[Opening Input data section]

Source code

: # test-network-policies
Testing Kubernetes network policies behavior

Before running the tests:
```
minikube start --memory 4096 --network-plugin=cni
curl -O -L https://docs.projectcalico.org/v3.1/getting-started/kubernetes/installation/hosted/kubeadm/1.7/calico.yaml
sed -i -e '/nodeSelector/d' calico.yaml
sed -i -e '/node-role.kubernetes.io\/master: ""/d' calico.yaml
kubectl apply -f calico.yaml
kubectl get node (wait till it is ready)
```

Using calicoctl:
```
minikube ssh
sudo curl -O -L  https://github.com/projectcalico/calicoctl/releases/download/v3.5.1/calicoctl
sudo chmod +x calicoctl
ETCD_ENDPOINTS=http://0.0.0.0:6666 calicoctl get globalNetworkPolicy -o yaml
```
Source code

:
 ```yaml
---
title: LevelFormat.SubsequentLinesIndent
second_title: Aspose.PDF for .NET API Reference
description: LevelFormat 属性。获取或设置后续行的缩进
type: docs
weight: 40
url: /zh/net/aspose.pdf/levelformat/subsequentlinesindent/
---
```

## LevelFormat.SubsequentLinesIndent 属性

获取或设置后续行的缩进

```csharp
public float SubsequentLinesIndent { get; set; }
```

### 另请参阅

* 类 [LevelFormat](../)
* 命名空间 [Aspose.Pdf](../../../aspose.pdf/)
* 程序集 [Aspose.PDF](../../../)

[Closing Input data section]

Output each entry precisely as given.

Source code

: # test-network-policies
Testing Kubernetes network policies behavior

Before running the tests:
```
minikube start --memory 4096 --network-plugin=cni
curl -O -L https://docs.projectcalico.org/v3.1/getting-started/kubernetes/installation/hosted/kubeadm/1.7/calico.yaml
sed -i -e '/nodeSelector/d' calico.yaml
sed -i -e '/node-role.kubernetes.io\/master: ""/d' calico.yaml
kubectl apply -f calico.yaml
kubectl get node (wait till it is ready)
```

Using calicoctl:
```
minikube ssh
sudo curl -O -L  https://github.com/projectcalico/calicoctl/releases/download/v3.5.1/calicoctl
sudo chmod +x calicoctl
ETCD_ENDPOINTS=http://0.0.0.0:6666 calicoctl get globalNetworkPolicy -o yaml
```
Source code

:
 ```yaml
---
title: LevelFormat.SubsequentLinesIndent
second_title: Aspose.PDF for .NET API Reference
description: LevelFormat 属性。获取或设置后续行的缩进
type: docs
weight: 40
url: /zh/net/aspose.pdf/levelformat/subsequentlinesindent/
---
```

## LevelFormat.SubsequentLinesIndent 属性

获取或设置后续行的缩进

```csharp
public float SubsequentLinesIndent { get; set; }
```

### 另请参阅

* 类 [LevelFormat](../)
* 命名空间 [Aspose.Pdf](../../../aspose.pdf/)
* 程序集 [Aspose.PDF](../../../)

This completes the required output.